Although we direct our prayers to our Almighty Father, whose name is Jehovah or Yahweh, we are taught to pray through the name of his Son, Jesus Christ. As the apostle Paul said, “For there is one God, and one mediator between God and men, the man Jesus Christ” (1 Timothy 2:5). In John 16:23, Jesus stated that, “Whatsoever you ask the Father in my name, he will give it you.”

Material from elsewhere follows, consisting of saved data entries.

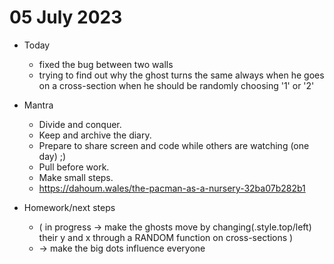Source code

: # 05 July 2023

* Today
  * fixed the bug between two walls
  * trying to find out why the ghost turns the same always  when he goes on a cross-section when he should be randomly choosing '1' or '2'


* Mantra
  * Divide and conquer.
  * Keep and archive the diary.
  * Prepare to share screen and code while others are watching (one day) ;)
  * Pull before work.
  * Make small steps.
  * https://dahoum.wales/the-pacman-as-a-nursery-32ba07b282b1

* Homework/next steps
  * ( in progress -> make the ghosts move by changing(.style.top/left) their y and x through a RANDOM function on cross-sections )
  * -> make the big dots influence everyone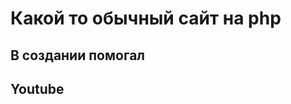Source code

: 
<h1>Какой то обычный сайт на php</h1>
<h2>В создании помогал</h2><h2 colot="red">Youtube</h2>
  


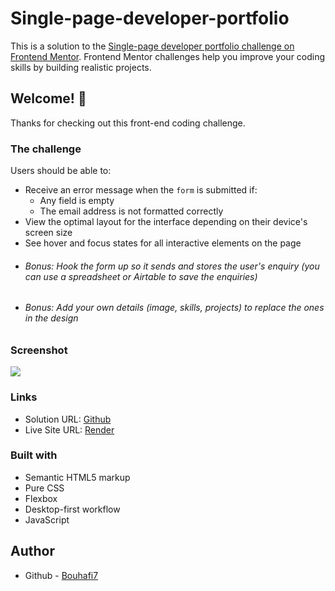 # Single-page-developer-portfolio


This is a solution to the [Single-page developer portfolio challenge on Frontend Mentor](https://www.frontendmentor.io/challenges/singlepage-developer-portfolio-bBVj2ZPi-x). Frontend Mentor challenges help you improve your coding skills by building realistic projects.

## Welcome! 👋

Thanks for checking out this front-end coding challenge.

### The challenge

Users should be able to:

- Receive an error message when the `form` is submitted if:
    - Any field is empty
    - The email address is not formatted correctly
- View the optimal layout for the interface depending on their device's screen size
- See hover and focus states for all interactive elements on the page
- ###### Bonus: Hook the form up so it sends and stores the user's enquiry (you can use a spreadsheet or Airtable to save the enquiries)
- ###### Bonus: Add your own details (image, skills, projects) to replace the ones in the design

### Screenshot

![](https://res.cloudinary.com/dz209s6jk/image/upload/v1561033463/Challenges/czn2dxiirs6ld3lqegmr.jpg)

### Links

-   Solution URL: [Github](https://github.com/Bouhafi7/Bookmark-landing-page)
-   Live Site URL: [Render](https://bookmark-landing-page.onrender.com/)

### Built with

-   Semantic HTML5 markup
-   Pure CSS
-   Flexbox
-   Desktop-first workflow
-   JavaScript

## Author

-   Github - [Bouhafi7](https://github.com/Bouhafi7)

Why do some people pray to Mary, the mother of Jesus, or to the apostles, or to others who died long ago? The Bible is very clear that when someone dies they are in the grave asleep, awaiting resurrection, so what good would it do to pray to someone who cannot hear you? Some religions teach their followers to pray to different “saints” to watch over them and keep them safe, but why would this be necessary when we can ask God directly for His help? We are taught to pray to Jehovah through the Son who He sent down to earth as a man. What a perfect way of doing things since Jesus also experienced firsthand what we encounter as flesh and blood!
While in Daniel 6:10-11 Daniel prayed at least three times a day, there are no specific rules as to how often a person should pray. However, prayer is an excellent way for each of us to begin our day, reminding us of the One who can provide us with guidance, who makes the sun rise anew each morning, and who provides us with physical and spiritual nourishment every day. We might end our day with prayer in the same manner. Prayer can help us be more attentive to the things we need help with, as well as remind us of the bounty we have been given. And when we’re experiencing difficulties, we might pray more often and fervently. Attitude is so important in prayer, because Jehovah truly sees what’s in our hearts. We need humility to be able to request His help.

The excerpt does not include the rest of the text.